Deregulating School Aid in California: How Educators Allocate Flexible Tier 3 Categorical Funds: Findings from 10 School Districts, 2009-2010

Deregulating School Aid in California: How Educators Allocate Flexible Tier 3 Categorical Funds: Findings from 10 School Districts, 2009-2010
May 26, 2011 Stuart Foundation

This report details how leaders in 10 California school districts responded to the deregulation of $4.5 billion in education funding. It documents what happened in the ten varied districts, how budget decision were made by district leaders, and what local conditions are linked to districts’ response to the new flexibility. The study was conducted by researchers from Rand Corporation; the University of California, Berkeley, The University of California, Davis; and San Diego State University. In addition to study’s findings that there were major limitations on deregulation’s effect, the study also illuminated a few ways in which some districts did take advantage of the new flexibility.

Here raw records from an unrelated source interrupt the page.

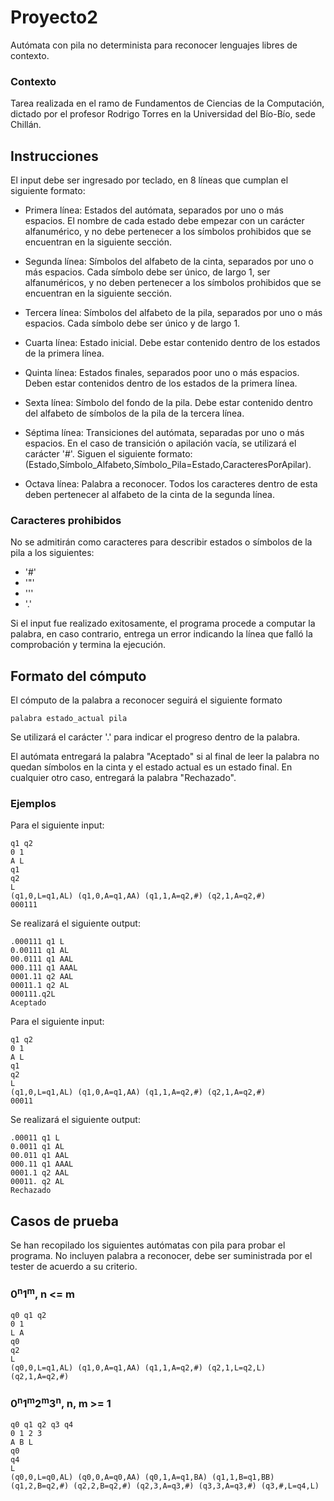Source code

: # Proyecto2

Autómata con pila no determinista para reconocer lenguajes libres de contexto.

### Contexto

Tarea realizada en el ramo de Fundamentos de Ciencias de la Computación, dictado por el profesor Rodrigo Torres en la Universidad del Bío-Bío, sede Chillán.

## Instrucciones

El input debe ser ingresado por teclado, en 8 líneas que cumplan el siguiente formato:

* Primera línea: Estados del autómata, separados por uno o más espacios. El nombre de cada estado debe empezar con un carácter alfanumérico, y no debe pertenecer a los símbolos prohibidos que se encuentran en la siguiente sección.

* Segunda línea: Símbolos del alfabeto de la cinta, separados por uno o más espacios. Cada símbolo debe ser único, de largo 1, ser alfanuméricos, y no deben pertenecer a los símbolos prohibidos que se encuentran en la siguiente sección.

* Tercera línea: Símbolos del alfabeto de la pila, separados por uno o más espacios. Cada símbolo debe ser único y de largo 1.

* Cuarta línea: Estado inicial. Debe estar contenido dentro de los estados de la primera línea.

* Quinta línea: Estados finales, separados poor uno o más espacios. Deben estar contenidos dentro de los estados de la primera línea.

* Sexta línea: Símbolo del fondo de la pila. Debe estar contenido dentro del alfabeto de símbolos de la pila de la tercera línea.

* Séptima línea: Transiciones del autómata, separadas por uno o más espacios. En el caso de transición o apilación vacía, se utilizará el carácter '#'. Siguen el siguiente formato: (Estado,Símbolo_Alfabeto,Símbolo_Pila=Estado,CaracteresPorApilar).

* Octava línea: Palabra a reconocer. Todos los caracteres dentro de esta deben pertenecer al alfabeto de la cinta de la segunda línea.

### Caracteres prohibidos

No se admitirán como caracteres para describir estados o símbolos de la pila a los siguientes:

* '#'
* '"'
* '''
* '.'

Si el input fue realizado exitosamente, el programa procede a computar la palabra, en caso contrario, entrega un error indicando la línea que falló la comprobación y termina la ejecución.

## Formato del cómputo

El cómputo de la palabra a reconocer seguirá el siguiente formato

```
palabra estado_actual pila
```

Se utilizará el carácter '.' para indicar el progreso dentro de la palabra.

El autómata entregará la palabra "Aceptado" si al final de leer la palabra no quedan símbolos en la cinta y el estado actual es un estado final. En cualquier otro caso, entregará la palabra "Rechazado".

### Ejemplos

Para el siguiente input: 

```
q1 q2
0 1
A L
q1
q2
L
(q1,0,L=q1,AL) (q1,0,A=q1,AA) (q1,1,A=q2,#) (q2,1,A=q2,#)
000111
```

Se realizará el siguiente output:

```
.000111 q1 L
0.00111 q1 AL
00.0111 q1 AAL
000.111 q1 AAAL
0001.11 q2 AAL
00011.1 q2 AL
000111.q2L
Aceptado
```

Para el siguiente input:

```
q1 q2
0 1
A L
q1
q2
L
(q1,0,L=q1,AL) (q1,0,A=q1,AA) (q1,1,A=q2,#) (q2,1,A=q2,#)
00011
```

Se realizará el siguiente output:

```
.00011 q1 L
0.0011 q1 AL
00.011 q1 AAL
000.11 q1 AAAL 
0001.1 q2 AAL
00011. q2 AL
Rechazado
```

## Casos de prueba

Se han recopilado los siguientes autómatas con pila para probar el programa. No incluyen palabra a reconocer, debe ser suministrada por el tester de acuerdo a su criterio.

### 0<sup>n</sup>1<sup>m</sup>, n <= m

```
q0 q1 q2
0 1
L A
q0
q2
L
(q0,0,L=q1,AL) (q1,0,A=q1,AA) (q1,1,A=q2,#) (q2,1,L=q2,L) (q2,1,A=q2,#)
```

### 0<sup>n</sup>1<sup>m</sup>2<sup>m</sup>3<sup>n</sup>, n, m >= 1

```
q0 q1 q2 q3 q4
0 1 2 3
A B L
q0
q4
L
(q0,0,L=q0,AL) (q0,0,A=q0,AA) (q0,1,A=q1,BA) (q1,1,B=q1,BB) (q1,2,B=q2,#) (q2,2,B=q2,#) (q2,3,A=q3,#) (q3,3,A=q3,#) (q3,#,L=q4,L)
```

  • Superintendents and districts with existing student learning initiatives were more likely to use the new flexibility to fund local education priorities.
  • Some education superintendents consolidated the funds under the new flexibility for “improvement of teaching, utilizing student data more rigorously,” and targeting disadvantaged students.
  • Surprisingly, relative fiscal health did not correlate to how districts used the flexible funds, for example, whether they backfilled cuts or strengthened reform programs.